# Work order
The answer must reproduce the listing exactly, with every picture left out.

+ + + +

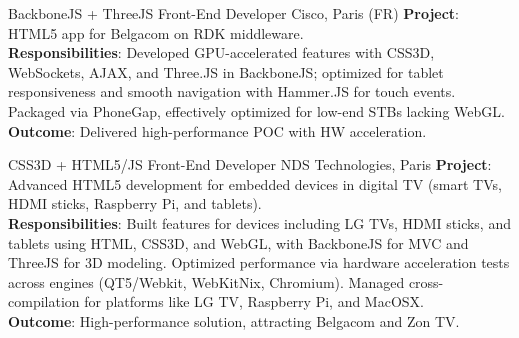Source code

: \documentclass[
  a4paper,
   maincolor=cvblue,
   sectioncolor=cvblue,
]{fortysecondscv}
\begin{document}
\newpage
\makethirdsidebar

\vspace*{-2em} %
\begin{cvtable}
    {BackboneJS + ThreeJS Front-End Developer}
    {Cisco, Paris (FR)}
    {
      \textbf{Project}: HTML5 app for Belgacom on RDK middleware.\\
      \textbf{Responsibilities}: Developed GPU-accelerated features with CSS3D, WebSockets, AJAX, and Three.JS in BackboneJS; optimized for tablet responsiveness and smooth navigation with Hammer.JS for touch events. Packaged via PhoneGap, effectively optimized for low-end STBs lacking WebGL.\\
      \textbf{Outcome}: Delivered high-performance POC with HW acceleration.\\
    }
\end{cvtable}






\begin{cvtable}
    {CSS3D + HTML5/JS Front-End Developer}
    {NDS Technologies, Paris}
    {
      \textbf{Project}: Advanced HTML5 development for embedded devices in digital TV (smart TVs, HDMI sticks, Raspberry Pi, and tablets).\\
      \textbf{Responsibilities}:
          Built features for devices including LG TVs, HDMI sticks, and tablets using HTML, CSS3D, and WebGL, with BackboneJS for MVC and ThreeJS for 3D modeling.
          Optimized performance via hardware acceleration tests across engines (QT5/Webkit, WebKitNix, Chromium). Managed cross-compilation for platforms like LG TV, Raspberry Pi, and MacOSX.\\
      \textbf{Outcome}: High-performance solution, attracting Belgacom and Zon TV.\\
    }
\end{cvtable}
\end{document}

+ + + +

# Output of the exercise
Source code

: \documentclass[
  a4paper,
   maincolor=cvblue,
   sectioncolor=cvblue,
]{fortysecondscv}
\begin{document}
\newpage
\makethirdsidebar

\vspace*{-2em} %
\begin{cvtable}
    {BackboneJS + ThreeJS Front-End Developer}
    {Cisco, Paris (FR)}
    {
      \textbf{Project}: HTML5 app for Belgacom on RDK middleware.\\
      \textbf{Responsibilities}: Developed GPU-accelerated features with CSS3D, WebSockets, AJAX, and Three.JS in BackboneJS; optimized for tablet responsiveness and smooth navigation with Hammer.JS for touch events. Packaged via PhoneGap, effectively optimized for low-end STBs lacking WebGL.\\
      \textbf{Outcome}: Delivered high-performance POC with HW acceleration.\\
    }
\end{cvtable}






\begin{cvtable}
    {CSS3D + HTML5/JS Front-End Developer}
    {NDS Technologies, Paris}
    {
      \textbf{Project}: Advanced HTML5 development for embedded devices in digital TV (smart TVs, HDMI sticks, Raspberry Pi, and tablets).\\
      \textbf{Responsibilities}:
          Built features for devices including LG TVs, HDMI sticks, and tablets using HTML, CSS3D, and WebGL, with BackboneJS for MVC and ThreeJS for 3D modeling.
          Optimized performance via hardware acceleration tests across engines (QT5/Webkit, WebKitNix, Chromium). Managed cross-compilation for platforms like LG TV, Raspberry Pi, and MacOSX.\\
      \textbf{Outcome}: High-performance solution, attracting Belgacom and Zon TV.\\
    }
\end{cvtable}
\end{document}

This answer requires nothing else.